Whenever the word "will" appears in a line of the data below, copy that line.

--- Records to process Enclosed Below ---

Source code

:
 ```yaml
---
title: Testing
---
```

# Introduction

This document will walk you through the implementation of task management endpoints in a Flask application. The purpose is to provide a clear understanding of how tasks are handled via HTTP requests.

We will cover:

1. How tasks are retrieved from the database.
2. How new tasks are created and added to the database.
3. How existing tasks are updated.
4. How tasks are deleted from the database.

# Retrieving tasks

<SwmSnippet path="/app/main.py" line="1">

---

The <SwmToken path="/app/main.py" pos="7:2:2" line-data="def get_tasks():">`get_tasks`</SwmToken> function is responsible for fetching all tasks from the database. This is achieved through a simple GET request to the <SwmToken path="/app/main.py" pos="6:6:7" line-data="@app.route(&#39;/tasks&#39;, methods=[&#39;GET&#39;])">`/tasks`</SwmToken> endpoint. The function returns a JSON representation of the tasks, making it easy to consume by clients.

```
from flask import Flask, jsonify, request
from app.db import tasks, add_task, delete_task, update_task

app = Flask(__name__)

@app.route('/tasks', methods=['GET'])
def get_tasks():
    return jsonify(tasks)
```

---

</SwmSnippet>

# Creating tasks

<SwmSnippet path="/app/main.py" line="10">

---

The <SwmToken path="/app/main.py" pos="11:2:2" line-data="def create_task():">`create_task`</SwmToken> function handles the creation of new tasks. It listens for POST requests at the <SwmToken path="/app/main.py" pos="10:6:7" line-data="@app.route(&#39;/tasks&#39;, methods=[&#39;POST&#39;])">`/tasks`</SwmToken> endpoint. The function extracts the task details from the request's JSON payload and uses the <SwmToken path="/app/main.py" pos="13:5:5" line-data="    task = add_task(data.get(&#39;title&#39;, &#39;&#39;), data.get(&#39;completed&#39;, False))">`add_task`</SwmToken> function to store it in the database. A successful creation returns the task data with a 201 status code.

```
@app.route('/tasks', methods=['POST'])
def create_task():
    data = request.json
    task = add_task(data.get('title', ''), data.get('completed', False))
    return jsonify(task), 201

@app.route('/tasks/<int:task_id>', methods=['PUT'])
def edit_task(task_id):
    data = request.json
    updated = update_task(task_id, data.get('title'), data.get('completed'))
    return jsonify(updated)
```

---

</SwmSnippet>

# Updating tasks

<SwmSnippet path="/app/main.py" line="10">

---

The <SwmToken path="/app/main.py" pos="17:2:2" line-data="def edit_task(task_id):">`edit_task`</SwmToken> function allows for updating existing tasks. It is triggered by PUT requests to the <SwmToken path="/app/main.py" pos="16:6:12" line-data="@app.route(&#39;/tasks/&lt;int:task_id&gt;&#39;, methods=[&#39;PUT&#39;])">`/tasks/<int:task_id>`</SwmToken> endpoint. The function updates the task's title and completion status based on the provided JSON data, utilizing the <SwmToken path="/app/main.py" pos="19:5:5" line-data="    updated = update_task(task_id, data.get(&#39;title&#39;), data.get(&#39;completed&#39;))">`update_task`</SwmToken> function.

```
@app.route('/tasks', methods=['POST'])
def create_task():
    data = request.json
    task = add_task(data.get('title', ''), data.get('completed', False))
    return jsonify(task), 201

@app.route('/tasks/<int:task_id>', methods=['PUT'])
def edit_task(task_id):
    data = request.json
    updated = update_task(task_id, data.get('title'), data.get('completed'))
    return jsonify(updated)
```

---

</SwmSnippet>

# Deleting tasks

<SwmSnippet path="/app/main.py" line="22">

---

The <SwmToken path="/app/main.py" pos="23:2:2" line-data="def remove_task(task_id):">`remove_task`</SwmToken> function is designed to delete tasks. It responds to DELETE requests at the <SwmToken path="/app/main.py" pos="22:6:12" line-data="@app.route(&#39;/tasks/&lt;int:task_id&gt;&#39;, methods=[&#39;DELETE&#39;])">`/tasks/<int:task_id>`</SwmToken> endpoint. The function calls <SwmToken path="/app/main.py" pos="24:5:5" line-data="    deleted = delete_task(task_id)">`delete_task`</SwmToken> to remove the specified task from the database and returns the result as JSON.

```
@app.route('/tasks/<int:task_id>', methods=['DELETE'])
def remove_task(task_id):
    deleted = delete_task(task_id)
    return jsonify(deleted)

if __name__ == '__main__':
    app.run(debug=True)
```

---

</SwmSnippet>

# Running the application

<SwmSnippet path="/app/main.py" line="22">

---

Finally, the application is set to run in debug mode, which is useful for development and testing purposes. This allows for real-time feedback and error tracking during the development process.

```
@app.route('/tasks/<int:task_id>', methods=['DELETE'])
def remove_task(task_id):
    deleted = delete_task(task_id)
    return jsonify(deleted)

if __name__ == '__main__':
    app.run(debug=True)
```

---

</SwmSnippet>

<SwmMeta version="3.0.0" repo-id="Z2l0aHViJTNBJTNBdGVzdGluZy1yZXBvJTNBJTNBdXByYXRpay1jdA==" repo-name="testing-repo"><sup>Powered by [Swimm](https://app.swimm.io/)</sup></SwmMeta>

--- End of Enclosed Records to process ---

• _Exercise answer_:
This document will walk you through the implementation of task management endpoints in a Flask application. The purpose is to provide a clear understanding of how tasks are handled via HTTP requests.
We will cover:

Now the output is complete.